DEFINITIONS. The following words shall have the following meanings when used in
this Agreement. Terms not otherwise defined in this Agreement shall have the
meanings attributed to such terms in the Uniform Commercial Code. All references
to dollar amounts shall mean amounts in lawful money of the United States of
America.
AGREEMENT. The word Agreement means this Commercial Security Agreement, as this
Commercial Security Agreement may be amended or modified from time to time,
together with all exhibits and schedules attached to this Commercial Security
Agreement from time to time.
COLLATERAL. The word "Collateral" means the following described property of
Grantor, whether now owned or hereafter acquired, whether now existing or
hereafter arising, and wherever located:
All inventory, chattel paper, accounts, equipment and general Intangibles
In addition, the word Collateral includes all the following, whether now owned
or hereafter acquired, whether now existing or hereafter arising, and wherever
located:
(a) All attachments, accessions, accessories, tools, parts, supplies, increases,
and additions to and all replacements of and substitutions for any property
described above.
(b) All products and produce of any of the property described in this Collateral
section.
(c) All accounts, general intangibles, instruments, rents, monies, payments, and
all other rights, arising out of a sale, lease, or other disposition of any of
the property described in this Collateral section.

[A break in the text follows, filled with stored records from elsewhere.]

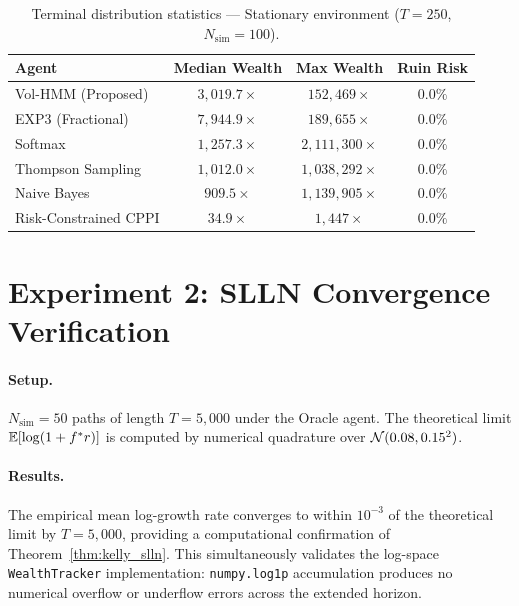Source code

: \begin{table}[h]
\centering
\caption{Terminal distribution statistics --- Stationary environment
($T=250$, $N_{\text{sim}}=100$).}
\label{tab:stationary_stats}
\renewcommand{\arraystretch}{1.2}
\begin{tabular}{lccc}
\toprule
\textbf{Agent} & \textbf{Median Wealth} & \textbf{Max Wealth} & \textbf{Ruin Risk} \\
\midrule
Vol-HMM (Proposed)     & $3{,}019.7\times$ & $152{,}469\times$ & $0.0\%$ \\
EXP3 (Fractional)      & $7{,}944.9\times$ & $189{,}655\times$ & $0.0\%$ \\
Softmax                & $1{,}257.3\times$ & $2{,}111{,}300\times$ & $0.0\%$ \\
Thompson Sampling      & $1{,}012.0\times$ & $1{,}038{,}292\times$ & $0.0\%$ \\
Naive Bayes            &   $909.5\times$   & $1{,}139{,}905\times$ & $0.0\%$ \\
Risk-Constrained CPPI  &    $34.9\times$   &     $1{,}447\times$   & $0.0\%$ \\
\bottomrule
\end{tabular}
\end{table}

\section{Experiment 2: SLLN Convergence Verification}
\label{sec:exp2}

\paragraph{Setup.}
$N_{\text{sim}}=50$ paths of length $T=5{,}000$ under the Oracle agent.
The theoretical limit $\E[\log(1+f^*r)]$ is computed by numerical quadrature
over $\Normal(0.08,0.15^2)$.

\paragraph{Results.}
The empirical mean log-growth rate converges to within $10^{-3}$ of the
theoretical limit by $T=5{,}000$, providing a computational confirmation of
Theorem~\ref{thm:kelly_slln}.  This simultaneously validates the log-space
\texttt{WealthTracker} implementation: \texttt{numpy.log1p} accumulation
produces no numerical overflow or underflow errors across the extended horizon.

(d) All proceeds (including insurance proceeds) from the sale, destruction,
loss, or other disposition of any of The property described in this Collateral
section.
(e) All records and data relating to any of the property described in this
Collateral section, whether in the form of a writing, photograph, microfilm,
microfiche, or electronic media, together with all of Grantor's right, title,
and interest in and to all computer software required to utilize, create,
maintain, and process any such records or data on electronic media.
FORM OF COMMERCIAL SECURITY AGREEMENT
EVENT OF DEFAULT. The words "Event of Default" mean and include without
limitation any of the Events of Default set forth below in the section titled
Events of Default.
GRANTOR. The word Grantor means COLORADO TECHNICAL UNIVERSITY, INC., A COLORADO
CORPORATION, its successors and assigns.
GUARANTOR. The word Guarantor means and includes without limitation each and all
of the guarantors, sureties, and accommodation parties in connection with the
indebtedness.
INDEBTEDNESS. The word indebtedness means the indebtedness evidenced by the
Note, including all principal and interest, together with all other indebtedness
and costs and expenses for which Grantor is responsible under this Agreement or
under any of the Related Documents. In addition, the word Indebtedness includes
all other obligations, debts and liabilities, plus interest thereon, of Grantor,
or any one or more of them, to Lender, as well as all claims by Lender against
Grantor, or any one or more of them, whether existing now or later; whether they
are voluntary or involuntary, due or not due, direct or indirect, absolute or
contingent, liquidated or unliquidated; whether Grantor may be liable
individually or jointly with others; whether Grantor may be obligated as
guarantor, surety, accommodation party or otherwise; whether recovery upon such
indebtedness may be or hereafter may become barred by any statute of
limitations; and whether such indebtedness may be or hereafter may become
otherwise unenforceable.
LENDER. The word Lender means BANK ONE, COLORADO, N.A., its successors and
assigns.
NOTE. The word Note means the note or credit agreement dated December 26, 1996,
in the principal amount of $2,000,000.00 from COLORADO TECHNICAL UNIVERSITY,
INC., A COLORADO CORPORATION to Lender, together with all renewals of,
extensions of, modifications of, refinancing of, consolidations of and
substitutions for the note or credit agreement.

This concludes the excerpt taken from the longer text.